(Data extracted from a collection)

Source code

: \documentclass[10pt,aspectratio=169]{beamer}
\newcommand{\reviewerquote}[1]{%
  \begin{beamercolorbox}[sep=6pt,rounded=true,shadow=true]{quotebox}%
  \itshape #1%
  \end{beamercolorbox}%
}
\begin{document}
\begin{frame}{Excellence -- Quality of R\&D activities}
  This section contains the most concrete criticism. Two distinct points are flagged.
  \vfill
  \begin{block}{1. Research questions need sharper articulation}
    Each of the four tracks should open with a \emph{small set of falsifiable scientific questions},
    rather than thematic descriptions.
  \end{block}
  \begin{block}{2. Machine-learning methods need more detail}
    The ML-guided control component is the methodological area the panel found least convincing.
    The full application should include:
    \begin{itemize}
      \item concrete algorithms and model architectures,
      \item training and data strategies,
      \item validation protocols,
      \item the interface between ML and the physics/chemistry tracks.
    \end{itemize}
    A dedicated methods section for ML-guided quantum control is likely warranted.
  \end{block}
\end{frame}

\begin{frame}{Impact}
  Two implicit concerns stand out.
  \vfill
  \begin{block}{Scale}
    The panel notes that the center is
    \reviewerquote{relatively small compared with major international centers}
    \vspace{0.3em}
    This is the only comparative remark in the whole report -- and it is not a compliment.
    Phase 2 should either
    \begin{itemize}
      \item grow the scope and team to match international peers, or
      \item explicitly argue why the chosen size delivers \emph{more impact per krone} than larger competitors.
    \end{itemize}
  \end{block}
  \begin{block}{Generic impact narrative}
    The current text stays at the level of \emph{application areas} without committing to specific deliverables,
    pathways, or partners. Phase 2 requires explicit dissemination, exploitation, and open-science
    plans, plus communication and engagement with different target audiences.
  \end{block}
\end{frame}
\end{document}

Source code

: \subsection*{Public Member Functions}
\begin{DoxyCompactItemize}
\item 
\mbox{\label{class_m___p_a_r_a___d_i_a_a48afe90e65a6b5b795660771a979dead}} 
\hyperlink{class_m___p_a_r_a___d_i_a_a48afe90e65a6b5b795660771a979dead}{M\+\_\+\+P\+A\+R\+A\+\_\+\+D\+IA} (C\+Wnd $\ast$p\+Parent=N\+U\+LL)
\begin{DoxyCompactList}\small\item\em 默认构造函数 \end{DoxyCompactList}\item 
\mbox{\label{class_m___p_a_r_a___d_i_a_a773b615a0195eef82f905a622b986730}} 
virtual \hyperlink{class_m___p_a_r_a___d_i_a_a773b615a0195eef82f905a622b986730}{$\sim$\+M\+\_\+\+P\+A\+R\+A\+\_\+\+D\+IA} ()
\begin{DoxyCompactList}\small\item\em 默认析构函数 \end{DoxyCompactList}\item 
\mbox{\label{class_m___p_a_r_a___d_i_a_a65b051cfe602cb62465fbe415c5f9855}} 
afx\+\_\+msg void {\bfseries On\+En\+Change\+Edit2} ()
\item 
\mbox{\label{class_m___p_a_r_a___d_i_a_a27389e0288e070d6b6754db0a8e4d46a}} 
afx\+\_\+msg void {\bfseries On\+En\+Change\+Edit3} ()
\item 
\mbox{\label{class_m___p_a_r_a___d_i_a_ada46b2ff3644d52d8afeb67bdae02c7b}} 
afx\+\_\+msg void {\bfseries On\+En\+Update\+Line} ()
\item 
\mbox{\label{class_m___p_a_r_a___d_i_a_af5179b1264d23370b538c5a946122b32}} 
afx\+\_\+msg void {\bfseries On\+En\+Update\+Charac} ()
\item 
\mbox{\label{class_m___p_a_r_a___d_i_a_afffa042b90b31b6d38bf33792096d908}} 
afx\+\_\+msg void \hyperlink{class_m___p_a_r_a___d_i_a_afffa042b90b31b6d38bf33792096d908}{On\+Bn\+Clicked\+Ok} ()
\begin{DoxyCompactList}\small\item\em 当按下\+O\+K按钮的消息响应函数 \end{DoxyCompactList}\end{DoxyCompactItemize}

#### ABOUT THIS TASK
Every record above needs to be restated exactly.

#### TASK OUTPUT
Source code

: \documentclass[10pt,aspectratio=169]{beamer}
\newcommand{\reviewerquote}[1]{%
  \begin{beamercolorbox}[sep=6pt,rounded=true,shadow=true]{quotebox}%
  \itshape #1%
  \end{beamercolorbox}%
}
\begin{document}
\begin{frame}{Excellence -- Quality of R\&D activities}
  This section contains the most concrete criticism. Two distinct points are flagged.
  \vfill
  \begin{block}{1. Research questions need sharper articulation}
    Each of the four tracks should open with a \emph{small set of falsifiable scientific questions},
    rather than thematic descriptions.
  \end{block}
  \begin{block}{2. Machine-learning methods need more detail}
    The ML-guided control component is the methodological area the panel found least convincing.
    The full application should include:
    \begin{itemize}
      \item concrete algorithms and model architectures,
      \item training and data strategies,
      \item validation protocols,
      \item the interface between ML and the physics/chemistry tracks.
    \end{itemize}
    A dedicated methods section for ML-guided quantum control is likely warranted.
  \end{block}
\end{frame}

\begin{frame}{Impact}
  Two implicit concerns stand out.
  \vfill
  \begin{block}{Scale}
    The panel notes that the center is
    \reviewerquote{relatively small compared with major international centers}
    \vspace{0.3em}
    This is the only comparative remark in the whole report -- and it is not a compliment.
    Phase 2 should either
    \begin{itemize}
      \item grow the scope and team to match international peers, or
      \item explicitly argue why the chosen size delivers \emph{more impact per krone} than larger competitors.
    \end{itemize}
  \end{block}
  \begin{block}{Generic impact narrative}
    The current text stays at the level of \emph{application areas} without committing to specific deliverables,
    pathways, or partners. Phase 2 requires explicit dissemination, exploitation, and open-science
    plans, plus communication and engagement with different target audiences.
  \end{block}
\end{frame}
\end{document}

Source code

: \subsection*{Public Member Functions}
\begin{DoxyCompactItemize}
\item 
\mbox{\label{class_m___p_a_r_a___d_i_a_a48afe90e65a6b5b795660771a979dead}} 
\hyperlink{class_m___p_a_r_a___d_i_a_a48afe90e65a6b5b795660771a979dead}{M\+\_\+\+P\+A\+R\+A\+\_\+\+D\+IA} (C\+Wnd $\ast$p\+Parent=N\+U\+LL)
\begin{DoxyCompactList}\small\item\em 默认构造函数 \end{DoxyCompactList}\item 
\mbox{\label{class_m___p_a_r_a___d_i_a_a773b615a0195eef82f905a622b986730}} 
virtual \hyperlink{class_m___p_a_r_a___d_i_a_a773b615a0195eef82f905a622b986730}{$\sim$\+M\+\_\+\+P\+A\+R\+A\+\_\+\+D\+IA} ()
\begin{DoxyCompactList}\small\item\em 默认析构函数 \end{DoxyCompactList}\item 
\mbox{\label{class_m___p_a_r_a___d_i_a_a65b051cfe602cb62465fbe415c5f9855}} 
afx\+\_\+msg void {\bfseries On\+En\+Change\+Edit2} ()
\item 
\mbox{\label{class_m___p_a_r_a___d_i_a_a27389e0288e070d6b6754db0a8e4d46a}} 
afx\+\_\+msg void {\bfseries On\+En\+Change\+Edit3} ()
\item 
\mbox{\label{class_m___p_a_r_a___d_i_a_ada46b2ff3644d52d8afeb67bdae02c7b}} 
afx\+\_\+msg void {\bfseries On\+En\+Update\+Line} ()
\item 
\mbox{\label{class_m___p_a_r_a___d_i_a_af5179b1264d23370b538c5a946122b32}} 
afx\+\_\+msg void {\bfseries On\+En\+Update\+Charac} ()
\item 
\mbox{\label{class_m___p_a_r_a___d_i_a_afffa042b90b31b6d38bf33792096d908}} 
afx\+\_\+msg void \hyperlink{class_m___p_a_r_a___d_i_a_afffa042b90b31b6d38bf33792096d908}{On\+Bn\+Clicked\+Ok} ()
\begin{DoxyCompactList}\small\item\em 当按下\+O\+K按钮的消息响应函数 \end{DoxyCompactList}\end{DoxyCompactItemize}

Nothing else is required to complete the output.